Il prence, quegli, ch’io tant’empio estimo,
che nomar figlio del mio re non l’oso;
il prence orridi spregj, onde non meno
che i ministri del cielo, il ciel si oltraggia,
dalla impura sua bocca ei mai non resta
di versar, mai. Le rie profane grida
perfino al tempio ardimentose innalza:
biasma il culto degli avi; applaude al nuovo;
e, s’egli regna un dí, vedremo a terra
i sacri altari, e calpestar nel limo
dal sacrilego piè quanto or d’incensi,
e di voti onoriam: vedrem... Che dico? —
Se tanto pur la fulminante spada
di Dio tardasse, io nol vedrò; vedrallo
chi pria morir non ardirá.
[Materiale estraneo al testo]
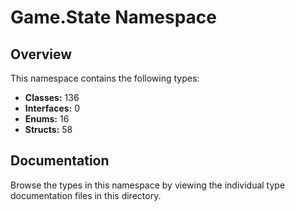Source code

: # Game.State Namespace

## Overview

This namespace contains the following types:

- **Classes:** 136
- **Interfaces:** 0
- **Enums:** 16
- **Structs:** 58

## Documentation

Browse the types in this namespace by viewing the individual type documentation files in this directory.

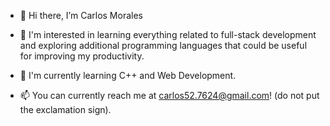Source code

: - 👋 Hi there, I’m Carlos Morales
  
- 🦅 I'm interested in learning everything related to full-stack development and exploring additional programming languages that could be useful for improving my productivity.
  
- 🌱 I'm currently learning C++ and Web Development.
  
- 📫 You can currently reach me at carlos52.7624@gmail.com! (do not put the exclamation sign).

<!---
MoralesMortales/MoralesMortales is a ✨ special ✨ repository because its `README.md` (this file) appears on your GitHub profile.
You can click the Preview link to take a look at your changes.
--->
Non io
vedrò strappare il sacro vel, che al volgo
adombra il ver, ch’ei non intende, e crede:
né il tribunal, che in terra raffigura
la giustizia del cielo, e a noi piú mite
la rende poscia, andar vedrò sossopra,
come ei giurava; il tribunal, che illesa
pura la fede, ad onta altrui, ci serba.
Sperda il ciel l’empio voto: invan lo speri
l’orrido inferno. — Al Re sovrano innalza,
Filippo, il guardo: onori, impero, vita,
tutto hai da lui; tutto ei può tor: se offeso
egli è, ti è figlio l’offensore? In lui,
in lui sta scritta la fatal sentenza:
leggila; e omai non la indugiar... Ritorce
le sue vendette in chi le sturba, il cielo.